A lawyer for the Web magazine 2600 urged a federal appeals court in Manhattan yesterday to find unconstitutional a 1998 law that seeks to limit the unauthorized copying of digitized material.

The closely watched case, which pits a hacker Web site against eight leading movie studios, is the first major challenge to the Digital Millennium Copyright Act. The law is aimed at updating copyright law for an age when copying music, movies and books in digital form is much easier and less expensive than ever. The provision at issue specifically prohibits the dissemination of devices capable of breaking the technological wrappers intended to prevent the copying of digital material.

A three-judge panel of the United States Court of Appeals for the Second Circuit is weighing whether to overturn a lower court ruling that prohibits the site, www.2600.com, from publishing or linking to DeCSS, a computer program that can crack the security system on DVD movies. Once the disc with the movie has been unlocked, an individual can copy it to a computer hard drive and use another program to shrink it into a format that can be distributed over the Internet.

The movie studios sued Eric Corley, the publisher of 2600, in January 2000 after he posted DeCSS on his Web site and linked to other sites distributing the program. At the time, Mr. Corley said he wanted to make the program available to users of the Linux operating system, who could not play store-bought DVD's on their computers without first breaking their digital lock. (The DVD's work on the Windows operating system, but not on Linux.) The lower court issued an injunction against Mr.
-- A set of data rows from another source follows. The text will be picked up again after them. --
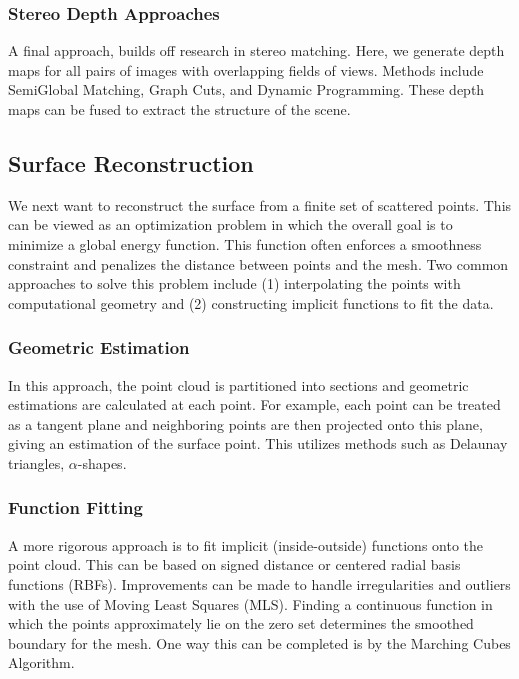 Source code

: \documentclass[10pt,twocolumn,letterpaper]{article}
\begin{document}
\subsubsection{Stereo Depth Approaches}

A final approach, builds off research in stereo matching. Here, we generate depth maps for all pairs of images with overlapping fields of views. Methods include SemiGlobal Matching, Graph Cuts, and Dynamic Programming.\cite{sgm,taxonomy} These depth maps can be fused to extract the structure of the scene.\cite{fuse}


\subsection{Surface Reconstruction}
We next want to reconstruct the surface from a finite set of scattered points.  This can be viewed as an optimization problem in which the overall goal is to minimize a global energy function. This function often enforces a smoothness constraint and penalizes the distance between points and the mesh.\cite{mesh_opt}  Two common approaches to solve this problem include (1) interpolating the points with computational geometry and (2) constructing implicit functions to fit the data.

\subsubsection{ Geometric Estimation }
In this approach, the point cloud is partitioned into sections and geometric estimations are calculated at each point. For example, each point can be treated as a tangent plane and neighboring points are then projected onto this plane, giving an estimation of the surface point.\cite{surface_review, hoppe1992surface}  This utilizes methods such as Delaunay triangles, $\alpha$-shapes. \cite{surface_review, poisson} 

\subsubsection{ Function Fitting}
A more rigorous approach is to fit implicit (inside-outside) functions onto the point cloud.  This can be based on signed distance or centered radial basis functions (RBFs).\cite{poisson}  Improvements can be made to handle irregularities and outliers with the use of Moving Least Squares (MLS).\cite{szeliski2010computer}  Finding a continuous function in which the points approximately lie on the zero set determines the smoothed boundary for the mesh.  One way this can be completed is by the Marching Cubes Algorithm.\cite{hoppe1992surface}
\end{document}
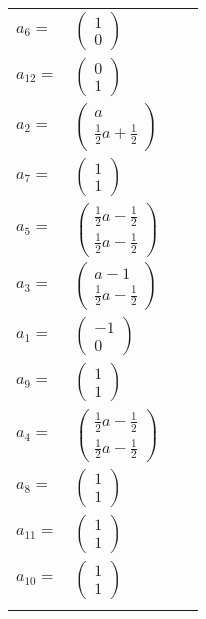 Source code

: \documentclass[1p]{elsarticle_modified}
\theoremstyle{definition}
\begin{document}
\begin{tabular}{m{7pt} m{180pt} m{7pt} m{180pt} }
\flushright $a_{6}=$&$\begin{pmatrix}1\\0\end{pmatrix}$ \\
\flushright $a_{12}=$&$\begin{pmatrix}0\\1\end{pmatrix}$ \\
\flushright $a_{2}=$&$\begin{pmatrix}a\\\frac{1}{2} a+\frac{1}{2}\end{pmatrix}$ \\
\flushright $a_{7}=$&$\begin{pmatrix}1\\1\end{pmatrix}$ \\
\flushright $a_{5}=$&$\begin{pmatrix}\frac{1}{2} a-\frac{1}{2}\\\frac{1}{2} a-\frac{1}{2}\end{pmatrix}$ \\
\flushright $a_{3}=$&$\begin{pmatrix}a-1\\\frac{1}{2} a-\frac{1}{2}\end{pmatrix}$ \\
\flushright $a_{1}=$&$\begin{pmatrix}-1\\0\end{pmatrix}$ \\
\flushright $a_{9}=$&$\begin{pmatrix}1\\1\end{pmatrix}$ \\
\flushright $a_{4}=$&$\begin{pmatrix}\frac{1}{2} a-\frac{1}{2}\\\frac{1}{2} a-\frac{1}{2}\end{pmatrix}$ \\
\flushright $a_{8}=$&$\begin{pmatrix}1\\1\end{pmatrix}$ \\
\flushright $a_{11}=$&$\begin{pmatrix}1\\1\end{pmatrix}$ \\
\flushright $a_{10}=$&$\begin{pmatrix}1\\1\end{pmatrix}$\\&\end{tabular}
\end{document}
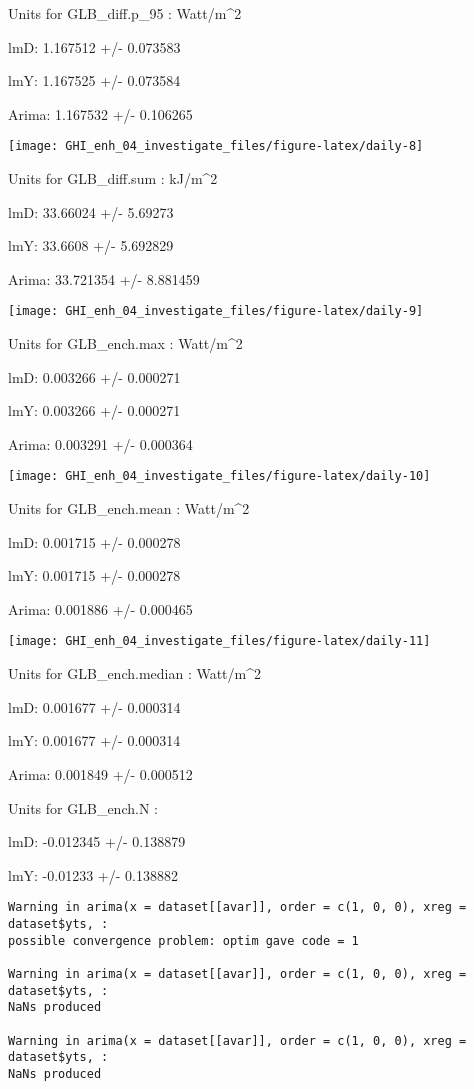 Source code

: \documentclass[
  10pt,
  a4paper,oneside]{article}
\begin{document}
Units for GLB\_diff.p\_95 : Watt/m\^{}2

lmD: 1.167512 +/- 0.073583

lmY: 1.167525 +/- 0.073584

Arima: 1.167532 +/- 0.106265

\begin{center}\texttt{[image: GHI\_enh\_04\_investigate\_files/figure-latex/daily-8]} \end{center}

Units for GLB\_diff.sum : kJ/m\^{}2

lmD: 33.66024 +/- 5.69273

lmY: 33.6608 +/- 5.692829

Arima: 33.721354 +/- 8.881459

\begin{center}\texttt{[image: GHI\_enh\_04\_investigate\_files/figure-latex/daily-9]} \end{center}

Units for GLB\_ench.max : Watt/m\^{}2

lmD: 0.003266 +/- 0.000271

lmY: 0.003266 +/- 0.000271

Arima: 0.003291 +/- 0.000364

\begin{center}\texttt{[image: GHI\_enh\_04\_investigate\_files/figure-latex/daily-10]} \end{center}

Units for GLB\_ench.mean : Watt/m\^{}2

lmD: 0.001715 +/- 0.000278

lmY: 0.001715 +/- 0.000278

Arima: 0.001886 +/- 0.000465

\begin{center}\texttt{[image: GHI\_enh\_04\_investigate\_files/figure-latex/daily-11]} \end{center}

Units for GLB\_ench.median : Watt/m\^{}2

lmD: 0.001677 +/- 0.000314

lmY: 0.001677 +/- 0.000314

Arima: 0.001849 +/- 0.000512

Units for GLB\_ench.N :

lmD: -0.012345 +/- 0.138879

lmY: -0.01233 +/- 0.138882

\begin{verbatim}
Warning in arima(x = dataset[[avar]], order = c(1, 0, 0), xreg = dataset$yts, :
possible convergence problem: optim gave code = 1

Warning in arima(x = dataset[[avar]], order = c(1, 0, 0), xreg = dataset$yts, :
NaNs produced

Warning in arima(x = dataset[[avar]], order = c(1, 0, 0), xreg = dataset$yts, :
NaNs produced
\end{verbatim}
\end{document}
Corley's site in August.

At the core of the case is the question of whether the Digital Millennium Copyright Act violates the First Amendment by blocking even the limited uses of copyrighted material now permitted for purposes like scholarship, criticism or parody.

Yesterday, Kathleen Sullivan, the dean of Stanford Law School who is representing Mr. Corley, compared the lower court's injunction to prohibiting the publication of blueprints to build a copying machine. Although a copying machine could be used for copyright infringement, it also has many other legitimate uses, Ms. Sullivan argued.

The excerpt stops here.